9: Sweet PotatoesWash the sweet potatoes and scrub them to remove any dirt. Sweet potatoes will freeze better with the skin on, so you want them to be clean. Slice the potatoes as you would prefer to eat them: fries, wedges, large chopped pieces. Boil and ice the potatoes for 8-12 minutes depending on the size you cut them into. The potatoes are ready for the ice when they are just fork tender. You do not want them to be mushy, so err on under cooking them before over cooking them!


Whipped Feta & Vegetable Platter

We know that this point in the holiday season can feel like a revolving door of guests and family coming over. There is a constant struggle of wanting to be the hostess with the mostest and also relaxing during the holidays.

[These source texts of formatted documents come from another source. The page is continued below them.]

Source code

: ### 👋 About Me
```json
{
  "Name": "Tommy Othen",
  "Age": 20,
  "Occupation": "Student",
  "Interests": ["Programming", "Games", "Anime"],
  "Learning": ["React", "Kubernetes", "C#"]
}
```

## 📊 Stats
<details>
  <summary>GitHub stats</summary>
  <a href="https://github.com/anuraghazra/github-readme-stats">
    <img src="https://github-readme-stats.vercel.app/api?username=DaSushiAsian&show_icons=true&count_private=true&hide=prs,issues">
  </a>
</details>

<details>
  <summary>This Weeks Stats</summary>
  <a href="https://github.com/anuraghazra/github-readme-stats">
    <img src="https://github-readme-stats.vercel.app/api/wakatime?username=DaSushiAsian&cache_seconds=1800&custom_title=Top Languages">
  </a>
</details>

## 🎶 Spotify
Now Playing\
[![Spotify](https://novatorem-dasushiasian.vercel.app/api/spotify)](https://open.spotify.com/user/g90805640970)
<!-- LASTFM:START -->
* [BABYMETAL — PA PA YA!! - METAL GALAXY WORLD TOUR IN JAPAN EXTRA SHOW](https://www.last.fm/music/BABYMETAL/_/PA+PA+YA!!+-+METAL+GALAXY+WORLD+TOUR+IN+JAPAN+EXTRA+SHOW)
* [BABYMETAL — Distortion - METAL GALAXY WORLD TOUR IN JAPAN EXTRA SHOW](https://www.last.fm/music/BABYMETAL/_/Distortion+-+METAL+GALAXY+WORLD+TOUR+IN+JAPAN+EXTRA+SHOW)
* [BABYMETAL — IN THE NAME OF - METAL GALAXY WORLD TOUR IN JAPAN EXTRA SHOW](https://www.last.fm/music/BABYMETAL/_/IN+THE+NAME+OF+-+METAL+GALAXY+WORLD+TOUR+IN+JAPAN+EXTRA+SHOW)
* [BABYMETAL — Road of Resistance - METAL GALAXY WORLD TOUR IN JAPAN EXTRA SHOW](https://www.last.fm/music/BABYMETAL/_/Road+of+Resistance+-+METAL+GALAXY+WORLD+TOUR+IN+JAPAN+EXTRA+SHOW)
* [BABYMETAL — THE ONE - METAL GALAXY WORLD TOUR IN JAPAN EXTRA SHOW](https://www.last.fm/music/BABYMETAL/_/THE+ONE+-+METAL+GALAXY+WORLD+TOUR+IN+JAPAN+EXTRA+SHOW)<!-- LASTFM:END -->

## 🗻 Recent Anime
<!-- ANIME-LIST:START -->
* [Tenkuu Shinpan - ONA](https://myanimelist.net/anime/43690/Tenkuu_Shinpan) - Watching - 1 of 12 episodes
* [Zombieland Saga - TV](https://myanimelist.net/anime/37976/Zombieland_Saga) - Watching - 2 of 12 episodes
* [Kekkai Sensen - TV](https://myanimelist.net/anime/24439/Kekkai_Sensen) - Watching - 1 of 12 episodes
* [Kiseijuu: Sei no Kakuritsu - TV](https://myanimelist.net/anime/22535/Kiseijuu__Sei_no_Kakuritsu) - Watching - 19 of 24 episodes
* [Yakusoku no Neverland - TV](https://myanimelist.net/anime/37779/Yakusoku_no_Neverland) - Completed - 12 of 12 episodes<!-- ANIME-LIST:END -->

To help our cause we stock up on lots of  snacks so that we can throw together an appetizer board in just a few minutes. We love this whipped feta platter because it turns something ordinary into something much more extraordinary that really impresses your guests. Instead of a quick trip to the grocery to purchase the standard box of veggies and ranch, a trip through the produce section will give you the ingredients for this Martha Stewart-on-steroids Whipped Feta & Vegetable Platter. 

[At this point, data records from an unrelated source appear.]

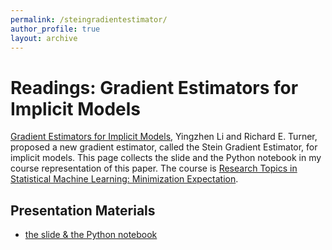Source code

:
 ```yaml
---
permalink: /steingradientestimator/
author_profile: true
layout: archive
---
```


# Readings: Gradient Estimators for Implicit Models
[Gradient Estimators for Implicit Models](https://arxiv.org/abs/1705.07107), Yingzhen Li and Richard E. Turner, proposed a new gradient estimator, called the Stein Gradient Estimator, for implicit models. This page collects the slide and the Python notebook in my course representation of this paper. The course is [Research Topics in Statistical Machine Learning: Minimization Expectation](https://www.cs.toronto.edu/~cmaddis/courses/sta4273_w21/). 

## Presentation Materials
- [the slide & the Python notebook](https://github.com/HengchaoChen/HengchaoChen.github.io/raw/master/files/STA4273_Presentation.zip)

Making a Martha-esque veggie platter means expanding your horizons in the produce section of your grocery store. Instead of celery, opt for endive and asparagus. Instead of baby carrots, choose the longer rainbow variety to give your veggie platter some color. When making any type of appetizer board or platter, we always try to choose a variety of colors, textures, and tastes. This way there is something on the board for everyone. To compliment this array of veggies, we have made a Whipped Feta Dip with lots of fresh herbs. The feta gives the dip a nice punch of salt, Greek yogurt adds a nice tang, and the fresh herbs make it feel like summer even in the coolest of winter days. 

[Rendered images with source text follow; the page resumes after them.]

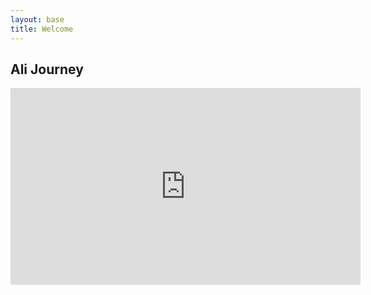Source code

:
 ```yaml
---
layout: base
title: Welcome
---
```



## Ali Journey


    
<div align="center"><iframe width="560" height="315" src="http://player.youku.com/player.php/sid/XNjgxOTI4MjQ4/v.swf" frameborder="0" allowfullscreen></iframe></div>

Whipped Feta Dip and Vegetable Platter                                                                                                                        
Serving Size: 8-10 appetizer servings                                                                                                       
Prep Time: 30 minutes      Total Time: 30 minutes 

Ingredients for the Feta Dip :

  • 8 oz feta cheese 
  • 1/2 cup water 
  • 1/2 – 3/4 cup Greek yogurt 
  • 1/2 cup packed fresh herbs, finely chopped (we used dill, rosemary & chives)
  • salt and pepper to taste 

Ingredients for the Vegetable Platter :

  • 1 bunch asparagus, ends trimmed 
  • 1 bunch of radishes, rinsed and quartered 
  •  1 zucchini, cut into spears 
  • 1 package rainbow carrots, stems trimmed and peeled 
  • 2 bunches endive, leaves removed 
  • 1 package cherry tomatoes 
  • 1 large cucumber, sliced on the diagonal to make spears 
  • 1 small bunch of cauliflower 
  • 1 package green onions, ends trimmed and outer layer removed 

Directions:  

  1. To make the dip, put the feta in a medium bowl. Use a hand mixer to whip the feta until it starts to become fluffy- three to four minutes. Add the Greek yogurt and continue to mix. If the mixture is still dry (this will depend on the type of feta you buy) add the water 1 tablespoon at a time until the mixture is smooth and has a thick, dip-like consistency. Add the fresh herbs and season with salt and pepper to taste. Be aware the feta is very salty, so add the salt sparingly until you get the taste you want to achieve. Set aside in the refrigerator until ready to serve.   
  2. The reason this recipe has a 30 minute prep time, even though the dip takes 5 minutes or less to make, is so that you take the time to prep the vegetables. Wash everything thoroughly and pat dry before assembling on a platter. You can mix and match the veggies we have used in this platter or use up whatever you have in your refrigerator! Just be sure to choose a variety of colors and textures.